And to use e.g. terraform plan -var-file environments/dev.tfvars

But (in terms of AWS at least) its also best practice to separate dev, prod in terms of aws accounts (for one, you like to have business/enterprise support on prod which is charged as a %age of complete account cost, so having everything in the same account is very expensive for support; for another its good for security boundaries anyway as some security fundamentals can only be applied on an account basis). This yields a natural fit of storing state in a different S3 bucket for each environment too - eg terraform-dev in dev, terraform-prod in prod. (If you dont do this, then you have far more cross-account assume-roles to do, because the state has to live in one account, whilst the terraforming is done in another account, but even if you do store in the same bucket the following still applies...)

Up to now, all fine and nice and clean, but terraform init doesn't cope with this at all.

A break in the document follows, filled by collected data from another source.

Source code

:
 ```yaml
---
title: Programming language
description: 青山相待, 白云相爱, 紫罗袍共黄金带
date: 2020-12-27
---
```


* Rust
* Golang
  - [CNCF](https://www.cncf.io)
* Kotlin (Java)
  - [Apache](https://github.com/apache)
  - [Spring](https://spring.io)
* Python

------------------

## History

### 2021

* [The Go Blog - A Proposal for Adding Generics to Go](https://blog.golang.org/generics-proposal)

Why? because terraform init is rigid and has to use .terraform locally to store its local version of a single state.

Therefore a backend that looks like this:

terraform {
  backend "s3" {
#   The bucket cannot be specified here as it changes between environments
    dynamodb_table = "terraform_lock"
    encrypt        = true
    key            = "main.tfstate"
    region         = "eu-west-1"
  }
}

Should work in conjunction with terraform init -no-input -backend-config=bucket=terraform-dev Likewise it should work when "switching" with terraform init -no-input -backend-config=bucket=terraform-prod

But it's made needlessly complicated because firstly the second terraform init needs to see both buckets if you dont add -reconfigure (For some reason, I guess it wants to support state migration?):

Prior to changing backends, Terraform inspects the source and destination
states to determine what kind of migration steps need to be taken, if any.
Terraform failed to load the states. The data in both the source and the
destination remain unmodified. Please resolve the above error and try again.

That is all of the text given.